* **Exercise goal**
Using the word "delete" as the filter, copy each matching line from the records.

----------------------------------------

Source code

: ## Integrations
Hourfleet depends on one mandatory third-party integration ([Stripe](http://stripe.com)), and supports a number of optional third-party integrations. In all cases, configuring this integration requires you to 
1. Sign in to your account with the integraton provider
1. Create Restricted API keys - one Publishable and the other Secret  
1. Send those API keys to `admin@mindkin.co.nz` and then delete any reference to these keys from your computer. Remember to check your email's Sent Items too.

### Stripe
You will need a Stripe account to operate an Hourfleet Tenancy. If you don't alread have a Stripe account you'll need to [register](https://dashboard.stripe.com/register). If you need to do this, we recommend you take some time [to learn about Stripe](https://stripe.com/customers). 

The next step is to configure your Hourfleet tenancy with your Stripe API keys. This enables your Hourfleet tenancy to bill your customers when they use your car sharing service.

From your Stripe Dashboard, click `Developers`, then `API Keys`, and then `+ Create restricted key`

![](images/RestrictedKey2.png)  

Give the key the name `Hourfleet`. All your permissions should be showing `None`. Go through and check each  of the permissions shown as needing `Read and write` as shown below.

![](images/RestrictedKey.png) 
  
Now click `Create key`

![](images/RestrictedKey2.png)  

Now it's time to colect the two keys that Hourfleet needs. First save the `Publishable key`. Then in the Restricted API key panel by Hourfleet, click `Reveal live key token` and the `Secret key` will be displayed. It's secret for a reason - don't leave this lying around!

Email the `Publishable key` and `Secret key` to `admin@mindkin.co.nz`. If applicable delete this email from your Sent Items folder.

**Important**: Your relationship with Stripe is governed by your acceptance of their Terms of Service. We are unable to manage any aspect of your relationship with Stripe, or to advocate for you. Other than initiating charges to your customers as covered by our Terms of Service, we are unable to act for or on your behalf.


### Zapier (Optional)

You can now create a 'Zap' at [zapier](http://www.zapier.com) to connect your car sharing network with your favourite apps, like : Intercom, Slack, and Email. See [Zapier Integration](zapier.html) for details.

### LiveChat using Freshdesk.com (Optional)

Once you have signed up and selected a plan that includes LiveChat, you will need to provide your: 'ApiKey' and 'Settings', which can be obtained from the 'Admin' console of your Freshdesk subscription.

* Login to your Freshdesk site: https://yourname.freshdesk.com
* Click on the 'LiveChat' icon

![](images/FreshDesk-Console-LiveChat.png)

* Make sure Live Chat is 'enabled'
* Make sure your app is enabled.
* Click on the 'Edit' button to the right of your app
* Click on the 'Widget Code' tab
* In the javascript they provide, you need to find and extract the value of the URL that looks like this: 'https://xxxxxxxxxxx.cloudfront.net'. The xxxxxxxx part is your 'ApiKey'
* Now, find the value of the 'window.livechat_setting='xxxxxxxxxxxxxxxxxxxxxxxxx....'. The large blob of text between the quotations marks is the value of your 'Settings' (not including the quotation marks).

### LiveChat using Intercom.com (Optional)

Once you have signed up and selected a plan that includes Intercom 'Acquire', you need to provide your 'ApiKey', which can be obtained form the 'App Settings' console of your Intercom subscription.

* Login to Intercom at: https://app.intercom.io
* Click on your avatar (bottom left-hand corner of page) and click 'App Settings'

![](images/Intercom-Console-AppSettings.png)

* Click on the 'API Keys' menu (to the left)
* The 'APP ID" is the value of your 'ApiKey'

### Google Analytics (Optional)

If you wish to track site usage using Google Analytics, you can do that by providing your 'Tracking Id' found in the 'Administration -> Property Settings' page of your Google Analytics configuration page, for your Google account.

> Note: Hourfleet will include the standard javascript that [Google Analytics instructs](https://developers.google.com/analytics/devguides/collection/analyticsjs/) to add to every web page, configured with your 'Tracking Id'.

----------------------------------------

* **Task output**
1. Send those API keys to `admin@mindkin.co.nz` and then delete any reference to these keys from your computer. Remember to check your email's Sent Items too.
Email the `Publishable key` and `Secret key` to `admin@mindkin.co.nz`. If applicable delete this email from your Sent Items folder.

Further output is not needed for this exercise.